**Problem:** Report every line below that holds the word "optimization".

**Provided data:**
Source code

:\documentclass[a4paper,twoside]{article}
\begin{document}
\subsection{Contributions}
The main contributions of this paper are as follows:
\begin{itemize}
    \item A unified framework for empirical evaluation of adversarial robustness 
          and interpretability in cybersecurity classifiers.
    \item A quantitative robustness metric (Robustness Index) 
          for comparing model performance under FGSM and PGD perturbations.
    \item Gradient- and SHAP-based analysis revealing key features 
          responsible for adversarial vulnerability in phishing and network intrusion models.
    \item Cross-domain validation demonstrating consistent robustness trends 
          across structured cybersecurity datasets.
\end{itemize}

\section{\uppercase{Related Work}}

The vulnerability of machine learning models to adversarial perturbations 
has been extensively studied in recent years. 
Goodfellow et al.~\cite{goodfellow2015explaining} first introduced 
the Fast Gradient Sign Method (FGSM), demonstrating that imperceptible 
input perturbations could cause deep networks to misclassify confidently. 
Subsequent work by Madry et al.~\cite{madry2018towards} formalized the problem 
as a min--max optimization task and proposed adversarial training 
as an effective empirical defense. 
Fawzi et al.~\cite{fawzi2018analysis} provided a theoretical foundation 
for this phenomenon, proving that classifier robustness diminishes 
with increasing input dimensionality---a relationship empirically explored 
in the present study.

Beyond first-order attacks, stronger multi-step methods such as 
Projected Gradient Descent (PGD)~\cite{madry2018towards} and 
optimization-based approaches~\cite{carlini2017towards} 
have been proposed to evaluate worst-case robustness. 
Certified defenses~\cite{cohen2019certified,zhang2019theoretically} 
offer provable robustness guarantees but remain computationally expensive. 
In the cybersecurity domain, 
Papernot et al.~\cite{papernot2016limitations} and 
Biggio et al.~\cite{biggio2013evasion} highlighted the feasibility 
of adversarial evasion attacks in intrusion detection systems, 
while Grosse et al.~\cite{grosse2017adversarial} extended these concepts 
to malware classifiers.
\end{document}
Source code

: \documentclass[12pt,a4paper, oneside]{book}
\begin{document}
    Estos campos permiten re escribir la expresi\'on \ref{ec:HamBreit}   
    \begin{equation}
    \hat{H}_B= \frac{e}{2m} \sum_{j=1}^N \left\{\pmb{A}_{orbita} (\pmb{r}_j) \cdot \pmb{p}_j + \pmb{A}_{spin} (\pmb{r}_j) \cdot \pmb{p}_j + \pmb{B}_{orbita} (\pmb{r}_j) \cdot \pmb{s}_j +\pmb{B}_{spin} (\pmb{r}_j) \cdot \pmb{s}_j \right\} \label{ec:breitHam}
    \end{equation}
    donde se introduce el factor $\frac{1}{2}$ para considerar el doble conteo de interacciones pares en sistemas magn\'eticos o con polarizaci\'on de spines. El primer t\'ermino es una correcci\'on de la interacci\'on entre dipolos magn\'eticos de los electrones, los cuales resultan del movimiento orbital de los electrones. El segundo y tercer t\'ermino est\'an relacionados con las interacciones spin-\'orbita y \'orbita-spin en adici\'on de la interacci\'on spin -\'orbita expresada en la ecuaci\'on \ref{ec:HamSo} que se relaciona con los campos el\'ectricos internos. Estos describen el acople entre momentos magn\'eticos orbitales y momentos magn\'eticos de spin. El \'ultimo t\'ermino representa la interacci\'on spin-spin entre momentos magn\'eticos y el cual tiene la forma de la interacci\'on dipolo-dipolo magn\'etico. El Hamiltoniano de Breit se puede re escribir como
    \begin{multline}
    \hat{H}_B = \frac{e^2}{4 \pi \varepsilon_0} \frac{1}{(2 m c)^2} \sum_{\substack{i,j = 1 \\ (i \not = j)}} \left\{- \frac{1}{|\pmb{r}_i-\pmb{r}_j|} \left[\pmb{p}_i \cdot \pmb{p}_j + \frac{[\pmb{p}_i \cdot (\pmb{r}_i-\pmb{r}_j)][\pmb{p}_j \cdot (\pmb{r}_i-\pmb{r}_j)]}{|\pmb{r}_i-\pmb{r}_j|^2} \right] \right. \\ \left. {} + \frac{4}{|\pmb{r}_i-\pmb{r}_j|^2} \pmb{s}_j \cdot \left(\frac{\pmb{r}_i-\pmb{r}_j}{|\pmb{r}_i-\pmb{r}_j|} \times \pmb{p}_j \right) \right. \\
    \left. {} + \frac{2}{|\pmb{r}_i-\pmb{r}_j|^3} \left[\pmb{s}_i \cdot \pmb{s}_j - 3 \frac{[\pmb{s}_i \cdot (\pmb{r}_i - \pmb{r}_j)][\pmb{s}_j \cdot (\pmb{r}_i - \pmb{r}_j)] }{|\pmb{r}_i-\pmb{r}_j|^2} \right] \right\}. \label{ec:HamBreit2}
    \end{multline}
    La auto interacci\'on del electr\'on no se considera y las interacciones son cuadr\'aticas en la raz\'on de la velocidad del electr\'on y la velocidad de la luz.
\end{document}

**Solution to the exercise:**
as a min--max optimization task and proposed adversarial training 
optimization-based approaches~\cite{carlini2017towards} 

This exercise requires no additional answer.